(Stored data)
○ ○ ○ ○

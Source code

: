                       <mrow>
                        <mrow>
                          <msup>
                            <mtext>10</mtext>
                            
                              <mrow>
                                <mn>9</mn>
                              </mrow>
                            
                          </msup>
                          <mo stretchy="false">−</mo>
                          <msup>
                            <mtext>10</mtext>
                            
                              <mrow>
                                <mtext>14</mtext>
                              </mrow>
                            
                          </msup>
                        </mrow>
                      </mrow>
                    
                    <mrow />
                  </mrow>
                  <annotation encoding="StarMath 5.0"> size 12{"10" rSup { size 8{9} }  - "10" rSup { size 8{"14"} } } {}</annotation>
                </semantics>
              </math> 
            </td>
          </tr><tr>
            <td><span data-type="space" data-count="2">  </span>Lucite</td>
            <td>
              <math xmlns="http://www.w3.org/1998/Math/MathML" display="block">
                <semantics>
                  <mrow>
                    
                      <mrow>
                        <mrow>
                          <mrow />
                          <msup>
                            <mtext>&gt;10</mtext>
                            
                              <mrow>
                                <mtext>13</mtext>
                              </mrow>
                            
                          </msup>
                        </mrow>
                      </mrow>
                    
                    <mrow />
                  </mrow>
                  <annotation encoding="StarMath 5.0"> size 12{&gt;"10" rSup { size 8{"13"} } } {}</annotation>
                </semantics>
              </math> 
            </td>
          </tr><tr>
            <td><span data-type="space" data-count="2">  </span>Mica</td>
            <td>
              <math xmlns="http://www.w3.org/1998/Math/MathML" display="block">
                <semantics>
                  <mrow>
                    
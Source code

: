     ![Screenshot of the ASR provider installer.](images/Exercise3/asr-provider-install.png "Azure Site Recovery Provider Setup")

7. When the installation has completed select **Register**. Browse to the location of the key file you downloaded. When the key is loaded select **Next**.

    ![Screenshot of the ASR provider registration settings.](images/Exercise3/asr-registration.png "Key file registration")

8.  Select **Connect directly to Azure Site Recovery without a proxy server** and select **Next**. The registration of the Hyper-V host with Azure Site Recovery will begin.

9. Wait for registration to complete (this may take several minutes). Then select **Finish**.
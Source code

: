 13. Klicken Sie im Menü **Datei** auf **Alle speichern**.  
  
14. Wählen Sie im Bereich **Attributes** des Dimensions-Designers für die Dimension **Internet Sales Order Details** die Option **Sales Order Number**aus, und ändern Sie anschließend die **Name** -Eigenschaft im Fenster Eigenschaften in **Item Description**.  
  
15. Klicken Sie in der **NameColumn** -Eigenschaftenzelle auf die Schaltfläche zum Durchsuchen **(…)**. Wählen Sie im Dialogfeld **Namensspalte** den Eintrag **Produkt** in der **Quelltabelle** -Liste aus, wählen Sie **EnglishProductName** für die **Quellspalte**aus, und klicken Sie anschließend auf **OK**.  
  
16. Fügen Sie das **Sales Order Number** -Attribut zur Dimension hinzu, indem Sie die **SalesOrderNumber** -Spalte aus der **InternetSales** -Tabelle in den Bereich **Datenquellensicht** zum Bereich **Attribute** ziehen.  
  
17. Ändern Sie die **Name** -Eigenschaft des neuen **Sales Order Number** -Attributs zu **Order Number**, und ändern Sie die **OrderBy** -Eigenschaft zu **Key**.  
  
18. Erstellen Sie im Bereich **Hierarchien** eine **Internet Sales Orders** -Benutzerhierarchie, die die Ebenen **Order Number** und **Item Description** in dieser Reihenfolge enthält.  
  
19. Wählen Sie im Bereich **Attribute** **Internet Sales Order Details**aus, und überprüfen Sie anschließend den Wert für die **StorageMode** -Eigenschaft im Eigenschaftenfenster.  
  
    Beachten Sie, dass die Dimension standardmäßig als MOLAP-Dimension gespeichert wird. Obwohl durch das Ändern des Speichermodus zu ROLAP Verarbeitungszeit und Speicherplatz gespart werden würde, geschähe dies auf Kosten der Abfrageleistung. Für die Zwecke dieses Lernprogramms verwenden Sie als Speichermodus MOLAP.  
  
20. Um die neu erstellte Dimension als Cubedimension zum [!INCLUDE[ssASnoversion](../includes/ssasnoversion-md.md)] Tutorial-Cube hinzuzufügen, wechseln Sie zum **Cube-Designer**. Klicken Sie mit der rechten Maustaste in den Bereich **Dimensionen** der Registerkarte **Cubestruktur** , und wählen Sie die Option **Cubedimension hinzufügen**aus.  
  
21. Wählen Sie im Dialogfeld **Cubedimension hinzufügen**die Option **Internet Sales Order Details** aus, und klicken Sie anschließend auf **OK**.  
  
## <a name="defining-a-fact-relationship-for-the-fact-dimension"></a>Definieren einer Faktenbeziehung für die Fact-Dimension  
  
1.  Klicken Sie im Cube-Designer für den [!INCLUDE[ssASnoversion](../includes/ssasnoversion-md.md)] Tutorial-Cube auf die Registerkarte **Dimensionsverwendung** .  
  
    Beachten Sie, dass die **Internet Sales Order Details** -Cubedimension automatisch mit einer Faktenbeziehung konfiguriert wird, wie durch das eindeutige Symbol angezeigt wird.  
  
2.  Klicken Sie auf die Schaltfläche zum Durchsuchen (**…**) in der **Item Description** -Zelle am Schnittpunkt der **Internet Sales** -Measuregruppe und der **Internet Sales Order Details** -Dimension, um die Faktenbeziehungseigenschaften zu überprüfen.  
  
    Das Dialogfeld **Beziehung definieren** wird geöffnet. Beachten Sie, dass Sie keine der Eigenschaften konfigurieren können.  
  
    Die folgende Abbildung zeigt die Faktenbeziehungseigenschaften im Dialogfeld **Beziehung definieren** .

○ ○ ○ ○

Problem details :: Filter the entries and keep only the lines holding "Azure".

Final answer ::
:     ![Screenshot of the ASR provider installer.](images/Exercise3/asr-provider-install.png "Azure Site Recovery Provider Setup")
8.  Select **Connect directly to Azure Site Recovery without a proxy server** and select **Next**. The registration of the Hyper-V host with Azure Site Recovery will begin.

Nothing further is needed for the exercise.